Stored data

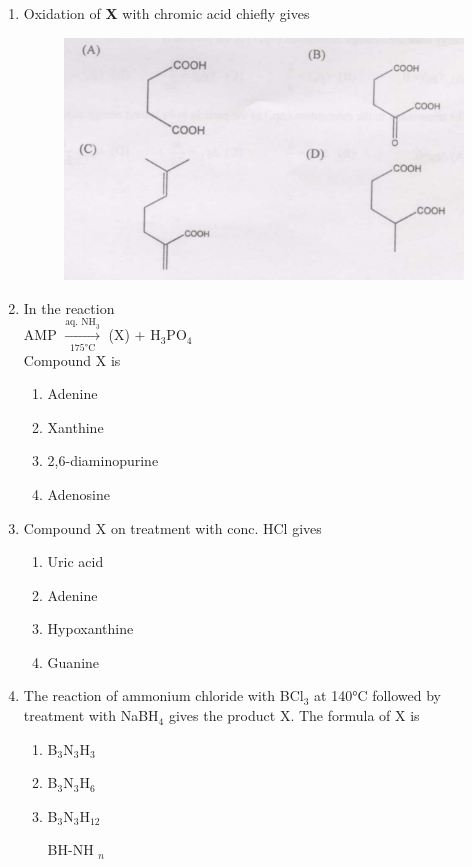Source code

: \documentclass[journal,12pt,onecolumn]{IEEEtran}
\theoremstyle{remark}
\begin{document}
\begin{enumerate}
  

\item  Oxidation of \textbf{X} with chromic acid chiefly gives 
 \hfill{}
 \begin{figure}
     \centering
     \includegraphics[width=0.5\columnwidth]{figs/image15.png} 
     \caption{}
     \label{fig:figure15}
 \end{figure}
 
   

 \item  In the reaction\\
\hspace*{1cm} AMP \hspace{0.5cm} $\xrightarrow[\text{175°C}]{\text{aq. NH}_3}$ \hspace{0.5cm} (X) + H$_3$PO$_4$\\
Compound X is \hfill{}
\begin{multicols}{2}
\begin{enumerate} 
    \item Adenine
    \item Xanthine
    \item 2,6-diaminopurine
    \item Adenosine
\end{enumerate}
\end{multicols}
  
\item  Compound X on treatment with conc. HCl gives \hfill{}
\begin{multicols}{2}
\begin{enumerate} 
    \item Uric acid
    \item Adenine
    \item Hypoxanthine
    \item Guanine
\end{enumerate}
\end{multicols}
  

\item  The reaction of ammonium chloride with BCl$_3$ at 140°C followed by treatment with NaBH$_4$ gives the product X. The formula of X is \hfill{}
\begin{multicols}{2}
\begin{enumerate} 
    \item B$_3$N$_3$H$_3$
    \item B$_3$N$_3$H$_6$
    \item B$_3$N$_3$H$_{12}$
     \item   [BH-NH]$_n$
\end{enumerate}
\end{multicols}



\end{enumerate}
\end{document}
--
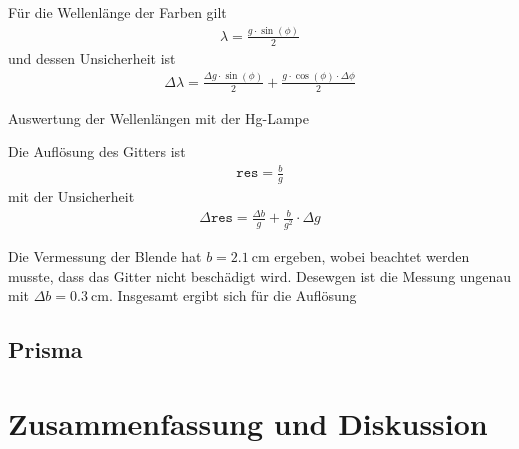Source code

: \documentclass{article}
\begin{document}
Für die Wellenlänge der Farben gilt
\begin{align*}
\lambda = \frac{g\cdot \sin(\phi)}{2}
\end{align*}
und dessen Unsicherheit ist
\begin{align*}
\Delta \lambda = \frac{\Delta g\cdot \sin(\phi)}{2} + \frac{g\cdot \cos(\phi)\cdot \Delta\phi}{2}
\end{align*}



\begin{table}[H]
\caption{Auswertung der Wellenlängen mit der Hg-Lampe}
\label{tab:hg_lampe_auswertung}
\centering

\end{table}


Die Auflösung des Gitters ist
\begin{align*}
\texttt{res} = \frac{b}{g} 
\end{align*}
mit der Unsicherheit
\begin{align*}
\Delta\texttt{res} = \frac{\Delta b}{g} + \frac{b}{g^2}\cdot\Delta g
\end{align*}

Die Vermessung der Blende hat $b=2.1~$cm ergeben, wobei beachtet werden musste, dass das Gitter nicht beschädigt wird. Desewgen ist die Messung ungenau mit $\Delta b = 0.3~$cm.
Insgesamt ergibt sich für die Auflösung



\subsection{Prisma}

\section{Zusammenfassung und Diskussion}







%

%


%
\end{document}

**Required action:** Which of the lines in the data contain the string "reaction"? Return each one.

**Solution to this exercise:**
 \item  In the reaction\\
\item  The reaction of ammonium chloride with BCl$_3$ at 140°C followed by treatment with NaBH$_4$ gives the product X. The formula of X is \hfill{}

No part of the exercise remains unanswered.